19 Rivers State students return from the UK as the government fails to pay their school fees

altABOUT 19 beneficiaries of the Rivers State Overseas Scholarship Scheme have returned home from the United Kingdom without completing their programme because the government has failed to pay their school fees.

 

More than any other state in Nigeria, Rivers State has thousands of pupils studying internationally as former governor Rotimi Amaechi used scholarships as a major plank of his education policy. Every year, his administration sent about 300 students to the UK and Canada on scholarship but with the change of government, it appears that the programme is now under threat. 

 

Governor Nyesom Wike took over as Rivers State governor on May 29 and it appears that like Governor Amaechi before him, he has also failed to remit the fees. As a result, several of the Rivers State students in various universities in the UK faced deportation as they were unable to resume their academic pursuits and subsequently their visas.

 

Some of the students have now returned to Nigeria to avoid deportation after the expiration of the deadline for the payment of their school fees and accommodation allowances.
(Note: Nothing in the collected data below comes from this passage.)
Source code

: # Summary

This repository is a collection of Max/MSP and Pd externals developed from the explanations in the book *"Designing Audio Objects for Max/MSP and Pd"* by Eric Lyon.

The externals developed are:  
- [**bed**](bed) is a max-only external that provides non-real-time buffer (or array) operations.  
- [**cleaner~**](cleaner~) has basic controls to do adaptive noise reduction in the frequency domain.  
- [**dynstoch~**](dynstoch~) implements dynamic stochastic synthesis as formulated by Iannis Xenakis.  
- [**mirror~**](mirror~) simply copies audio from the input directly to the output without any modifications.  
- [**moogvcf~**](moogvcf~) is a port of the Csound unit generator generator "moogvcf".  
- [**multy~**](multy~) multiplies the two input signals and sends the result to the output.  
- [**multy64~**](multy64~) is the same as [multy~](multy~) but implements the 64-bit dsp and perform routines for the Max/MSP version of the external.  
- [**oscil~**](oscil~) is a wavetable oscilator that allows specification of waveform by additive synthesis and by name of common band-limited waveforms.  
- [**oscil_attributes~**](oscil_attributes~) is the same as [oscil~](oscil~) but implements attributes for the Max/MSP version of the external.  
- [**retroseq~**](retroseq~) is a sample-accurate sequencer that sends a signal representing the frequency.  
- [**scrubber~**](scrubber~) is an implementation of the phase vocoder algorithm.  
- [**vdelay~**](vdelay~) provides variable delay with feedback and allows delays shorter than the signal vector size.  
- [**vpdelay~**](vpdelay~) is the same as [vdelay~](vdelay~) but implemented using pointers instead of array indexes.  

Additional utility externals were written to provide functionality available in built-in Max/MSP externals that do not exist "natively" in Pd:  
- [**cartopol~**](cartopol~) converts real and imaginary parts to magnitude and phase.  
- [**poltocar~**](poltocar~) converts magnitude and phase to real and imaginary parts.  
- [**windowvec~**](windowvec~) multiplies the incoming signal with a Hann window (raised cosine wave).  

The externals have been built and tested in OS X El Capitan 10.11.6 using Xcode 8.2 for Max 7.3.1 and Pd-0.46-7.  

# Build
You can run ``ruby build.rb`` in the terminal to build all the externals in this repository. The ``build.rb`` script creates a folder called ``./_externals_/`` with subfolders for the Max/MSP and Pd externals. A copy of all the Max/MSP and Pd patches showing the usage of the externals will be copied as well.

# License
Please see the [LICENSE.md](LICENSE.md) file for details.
Kingsley Uranta of the Rivers State Sustainable Development Agency (RSSDA) said that Governor Nyesom Wike, had released some funds to offset the amount owed by the students but the money did not reach the students before the expiration of the deadline for the payment of their tuition fees.

 

According to the RSSDA, the registration of the 19 students from the universities of Huddersfield, Brighton and Nottingham Trent had been deferred until 2016. Mr Uranta explained that the agency had confirmed from the aforementioned universities that the students could return to the institutions next year.

 

Mr Uranta added: “The governor of Rivers State, Chief Nyesom Wike, recently released some funds to pay tuition fees, upkeep and accommodation allowances for some of our students and their universities. However, for the UK in particular, the deadline for the payment elapsed before the fees could get to them.

 

As a result, the registration of 19 students for 2015/16 in the universities of Huddersfield (11), Brighton (3) and Nottingham Trent (5) have been deferred to 2016. Sadly, the 19 students who have now left the UK to avoid infringing on their immigration status and be deported are expected to arrive in Nigeria today, Thursday October 22, 2015."

 

Earlier this year, several if the students had protested outside the Nigerian high commission in the UK demanding that the mission come to their aid. They were received by the acting Nigerian high commissioner to the UK, Ambassador Olukunle Bamgbose, who wrote to the Rivers State government that it expedite action  on the school fee payment.